## AIM OF THE EXERCISE
For the entries below, state how many lines contain the word "cũng" and add nothing else.
(ENTRIES SUPPLIED begins)
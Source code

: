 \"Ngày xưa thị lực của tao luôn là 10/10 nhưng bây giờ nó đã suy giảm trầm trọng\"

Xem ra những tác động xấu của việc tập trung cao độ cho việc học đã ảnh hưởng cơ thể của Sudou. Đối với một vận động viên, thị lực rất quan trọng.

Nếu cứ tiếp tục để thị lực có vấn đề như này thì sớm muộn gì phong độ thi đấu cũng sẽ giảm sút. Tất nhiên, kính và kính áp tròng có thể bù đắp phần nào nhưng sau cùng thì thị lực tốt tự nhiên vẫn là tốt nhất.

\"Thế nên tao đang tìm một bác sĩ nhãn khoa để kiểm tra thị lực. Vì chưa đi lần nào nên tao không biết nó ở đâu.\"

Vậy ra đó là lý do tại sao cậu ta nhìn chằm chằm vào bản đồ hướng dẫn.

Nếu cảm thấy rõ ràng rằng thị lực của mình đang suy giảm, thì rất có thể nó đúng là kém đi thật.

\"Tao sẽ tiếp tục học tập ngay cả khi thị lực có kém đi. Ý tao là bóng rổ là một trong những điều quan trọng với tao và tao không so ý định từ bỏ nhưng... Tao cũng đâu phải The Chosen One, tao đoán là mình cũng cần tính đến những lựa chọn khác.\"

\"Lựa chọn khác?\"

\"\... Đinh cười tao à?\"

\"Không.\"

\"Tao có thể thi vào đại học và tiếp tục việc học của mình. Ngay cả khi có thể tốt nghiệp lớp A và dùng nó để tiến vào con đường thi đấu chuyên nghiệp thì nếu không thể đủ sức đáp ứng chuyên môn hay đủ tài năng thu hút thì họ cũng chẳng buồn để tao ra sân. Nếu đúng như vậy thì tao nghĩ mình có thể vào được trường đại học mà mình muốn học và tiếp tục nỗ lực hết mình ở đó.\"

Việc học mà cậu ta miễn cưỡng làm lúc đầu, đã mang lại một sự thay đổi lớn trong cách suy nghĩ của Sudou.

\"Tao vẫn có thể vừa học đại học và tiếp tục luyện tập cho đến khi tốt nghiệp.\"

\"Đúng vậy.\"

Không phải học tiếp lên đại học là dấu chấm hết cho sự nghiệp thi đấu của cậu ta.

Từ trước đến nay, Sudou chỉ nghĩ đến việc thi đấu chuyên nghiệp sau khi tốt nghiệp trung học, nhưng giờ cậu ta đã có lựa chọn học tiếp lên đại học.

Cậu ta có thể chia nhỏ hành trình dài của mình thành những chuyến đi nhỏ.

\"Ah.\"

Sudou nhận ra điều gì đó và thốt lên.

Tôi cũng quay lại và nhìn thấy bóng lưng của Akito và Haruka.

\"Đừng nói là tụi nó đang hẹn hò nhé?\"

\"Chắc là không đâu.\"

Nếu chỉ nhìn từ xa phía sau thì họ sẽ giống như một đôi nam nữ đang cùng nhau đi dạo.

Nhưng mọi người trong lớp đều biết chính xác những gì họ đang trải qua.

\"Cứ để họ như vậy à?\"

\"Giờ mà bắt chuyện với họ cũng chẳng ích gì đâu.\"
(ENTRIES SUPPLIED ends)
## TASK RESPONSE
5